## Supplied records
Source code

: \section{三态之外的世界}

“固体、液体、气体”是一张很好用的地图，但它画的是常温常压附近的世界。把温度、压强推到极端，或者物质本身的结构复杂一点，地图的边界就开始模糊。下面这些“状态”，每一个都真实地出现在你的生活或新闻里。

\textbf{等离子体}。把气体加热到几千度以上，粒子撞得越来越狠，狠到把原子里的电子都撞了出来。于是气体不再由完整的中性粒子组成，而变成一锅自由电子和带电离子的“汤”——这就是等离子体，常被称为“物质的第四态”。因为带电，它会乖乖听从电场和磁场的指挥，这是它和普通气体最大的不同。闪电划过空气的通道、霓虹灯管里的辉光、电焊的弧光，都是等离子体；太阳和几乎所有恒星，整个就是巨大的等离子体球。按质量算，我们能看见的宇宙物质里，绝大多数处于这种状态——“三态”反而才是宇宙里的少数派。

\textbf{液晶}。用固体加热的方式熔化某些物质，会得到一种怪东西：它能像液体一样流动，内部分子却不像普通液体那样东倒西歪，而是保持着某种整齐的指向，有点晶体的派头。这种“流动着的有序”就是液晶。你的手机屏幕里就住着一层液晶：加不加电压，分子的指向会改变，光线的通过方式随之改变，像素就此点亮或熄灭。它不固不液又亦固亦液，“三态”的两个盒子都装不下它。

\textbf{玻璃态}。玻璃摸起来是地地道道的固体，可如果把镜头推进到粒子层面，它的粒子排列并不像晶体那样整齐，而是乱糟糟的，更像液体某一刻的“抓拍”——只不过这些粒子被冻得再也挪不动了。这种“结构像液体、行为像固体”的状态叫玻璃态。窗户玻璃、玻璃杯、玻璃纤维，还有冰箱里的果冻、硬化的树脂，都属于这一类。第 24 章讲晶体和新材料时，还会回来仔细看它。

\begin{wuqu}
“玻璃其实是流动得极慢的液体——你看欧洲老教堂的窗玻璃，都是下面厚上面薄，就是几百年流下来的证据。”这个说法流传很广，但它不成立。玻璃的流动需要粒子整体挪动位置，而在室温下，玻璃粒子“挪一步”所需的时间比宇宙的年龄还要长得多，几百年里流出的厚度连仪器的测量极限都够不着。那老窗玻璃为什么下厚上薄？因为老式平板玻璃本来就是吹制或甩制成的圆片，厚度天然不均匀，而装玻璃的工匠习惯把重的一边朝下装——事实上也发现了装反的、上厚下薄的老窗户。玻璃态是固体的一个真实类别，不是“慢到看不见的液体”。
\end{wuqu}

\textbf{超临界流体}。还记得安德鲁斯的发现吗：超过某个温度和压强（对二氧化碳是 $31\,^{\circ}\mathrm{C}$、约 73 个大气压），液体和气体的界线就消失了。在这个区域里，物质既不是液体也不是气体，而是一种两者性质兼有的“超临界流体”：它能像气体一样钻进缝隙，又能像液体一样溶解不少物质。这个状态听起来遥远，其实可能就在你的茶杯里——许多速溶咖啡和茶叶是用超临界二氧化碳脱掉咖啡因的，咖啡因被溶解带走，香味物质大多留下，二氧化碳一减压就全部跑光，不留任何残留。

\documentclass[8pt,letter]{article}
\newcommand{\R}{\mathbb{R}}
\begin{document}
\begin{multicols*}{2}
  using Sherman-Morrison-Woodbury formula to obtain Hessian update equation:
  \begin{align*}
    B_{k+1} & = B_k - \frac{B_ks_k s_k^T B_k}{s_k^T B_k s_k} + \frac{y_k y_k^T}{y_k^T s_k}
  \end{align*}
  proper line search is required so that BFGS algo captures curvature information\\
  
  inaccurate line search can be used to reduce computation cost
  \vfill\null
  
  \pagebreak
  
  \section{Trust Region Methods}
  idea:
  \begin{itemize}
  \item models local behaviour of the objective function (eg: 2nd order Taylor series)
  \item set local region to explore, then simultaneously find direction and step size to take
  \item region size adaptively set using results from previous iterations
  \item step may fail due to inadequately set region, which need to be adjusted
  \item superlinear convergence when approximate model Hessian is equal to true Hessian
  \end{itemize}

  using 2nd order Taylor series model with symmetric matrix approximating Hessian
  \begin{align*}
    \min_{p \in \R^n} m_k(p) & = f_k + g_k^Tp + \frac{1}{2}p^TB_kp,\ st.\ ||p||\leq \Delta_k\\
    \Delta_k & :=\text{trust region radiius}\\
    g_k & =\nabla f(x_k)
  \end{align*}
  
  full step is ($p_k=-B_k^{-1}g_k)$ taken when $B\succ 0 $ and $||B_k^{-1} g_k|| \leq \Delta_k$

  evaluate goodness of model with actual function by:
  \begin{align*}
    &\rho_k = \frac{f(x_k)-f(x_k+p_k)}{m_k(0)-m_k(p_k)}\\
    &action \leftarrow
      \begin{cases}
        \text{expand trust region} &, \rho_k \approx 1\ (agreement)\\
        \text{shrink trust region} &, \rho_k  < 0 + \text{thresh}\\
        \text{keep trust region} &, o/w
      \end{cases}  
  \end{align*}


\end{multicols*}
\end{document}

## Exercise description
Please copy out every entry exactly, with nothing omitted.

## Answer section
Source code

: \section{三态之外的世界}

“固体、液体、气体”是一张很好用的地图，但它画的是常温常压附近的世界。把温度、压强推到极端，或者物质本身的结构复杂一点，地图的边界就开始模糊。下面这些“状态”，每一个都真实地出现在你的生活或新闻里。

\textbf{等离子体}。把气体加热到几千度以上，粒子撞得越来越狠，狠到把原子里的电子都撞了出来。于是气体不再由完整的中性粒子组成，而变成一锅自由电子和带电离子的“汤”——这就是等离子体，常被称为“物质的第四态”。因为带电，它会乖乖听从电场和磁场的指挥，这是它和普通气体最大的不同。闪电划过空气的通道、霓虹灯管里的辉光、电焊的弧光，都是等离子体；太阳和几乎所有恒星，整个就是巨大的等离子体球。按质量算，我们能看见的宇宙物质里，绝大多数处于这种状态——“三态”反而才是宇宙里的少数派。

\textbf{液晶}。用固体加热的方式熔化某些物质，会得到一种怪东西：它能像液体一样流动，内部分子却不像普通液体那样东倒西歪，而是保持着某种整齐的指向，有点晶体的派头。这种“流动着的有序”就是液晶。你的手机屏幕里就住着一层液晶：加不加电压，分子的指向会改变，光线的通过方式随之改变，像素就此点亮或熄灭。它不固不液又亦固亦液，“三态”的两个盒子都装不下它。

\textbf{玻璃态}。玻璃摸起来是地地道道的固体，可如果把镜头推进到粒子层面，它的粒子排列并不像晶体那样整齐，而是乱糟糟的，更像液体某一刻的“抓拍”——只不过这些粒子被冻得再也挪不动了。这种“结构像液体、行为像固体”的状态叫玻璃态。窗户玻璃、玻璃杯、玻璃纤维，还有冰箱里的果冻、硬化的树脂，都属于这一类。第 24 章讲晶体和新材料时，还会回来仔细看它。

\begin{wuqu}
“玻璃其实是流动得极慢的液体——你看欧洲老教堂的窗玻璃，都是下面厚上面薄，就是几百年流下来的证据。”这个说法流传很广，但它不成立。玻璃的流动需要粒子整体挪动位置，而在室温下，玻璃粒子“挪一步”所需的时间比宇宙的年龄还要长得多，几百年里流出的厚度连仪器的测量极限都够不着。那老窗玻璃为什么下厚上薄？因为老式平板玻璃本来就是吹制或甩制成的圆片，厚度天然不均匀，而装玻璃的工匠习惯把重的一边朝下装——事实上也发现了装反的、上厚下薄的老窗户。玻璃态是固体的一个真实类别，不是“慢到看不见的液体”。
\end{wuqu}

\textbf{超临界流体}。还记得安德鲁斯的发现吗：超过某个温度和压强（对二氧化碳是 $31\,^{\circ}\mathrm{C}$、约 73 个大气压），液体和气体的界线就消失了。在这个区域里，物质既不是液体也不是气体，而是一种两者性质兼有的“超临界流体”：它能像气体一样钻进缝隙，又能像液体一样溶解不少物质。这个状态听起来遥远，其实可能就在你的茶杯里——许多速溶咖啡和茶叶是用超临界二氧化碳脱掉咖啡因的，咖啡因被溶解带走，香味物质大多留下，二氧化碳一减压就全部跑光，不留任何残留。

\documentclass[8pt,letter]{article}
\newcommand{\R}{\mathbb{R}}
\begin{document}
\begin{multicols*}{2}
  using Sherman-Morrison-Woodbury formula to obtain Hessian update equation:
  \begin{align*}
    B_{k+1} & = B_k - \frac{B_ks_k s_k^T B_k}{s_k^T B_k s_k} + \frac{y_k y_k^T}{y_k^T s_k}
  \end{align*}
  proper line search is required so that BFGS algo captures curvature information\\
  
  inaccurate line search can be used to reduce computation cost
  \vfill\null
  
  \pagebreak
  
  \section{Trust Region Methods}
  idea:
  \begin{itemize}
  \item models local behaviour of the objective function (eg: 2nd order Taylor series)
  \item set local region to explore, then simultaneously find direction and step size to take
  \item region size adaptively set using results from previous iterations
  \item step may fail due to inadequately set region, which need to be adjusted
  \item superlinear convergence when approximate model Hessian is equal to true Hessian
  \end{itemize}

  using 2nd order Taylor series model with symmetric matrix approximating Hessian
  \begin{align*}
    \min_{p \in \R^n} m_k(p) & = f_k + g_k^Tp + \frac{1}{2}p^TB_kp,\ st.\ ||p||\leq \Delta_k\\
    \Delta_k & :=\text{trust region radiius}\\
    g_k & =\nabla f(x_k)
  \end{align*}
  
  full step is ($p_k=-B_k^{-1}g_k)$ taken when $B\succ 0 $ and $||B_k^{-1} g_k|| \leq \Delta_k$

  evaluate goodness of model with actual function by:
  \begin{align*}
    &\rho_k = \frac{f(x_k)-f(x_k+p_k)}{m_k(0)-m_k(p_k)}\\
    &action \leftarrow
      \begin{cases}
        \text{expand trust region} &, \rho_k \approx 1\ (agreement)\\
        \text{shrink trust region} &, \rho_k  < 0 + \text{thresh}\\
        \text{keep trust region} &, o/w
      \end{cases}  
  \end{align*}


\end{multicols*}
\end{document}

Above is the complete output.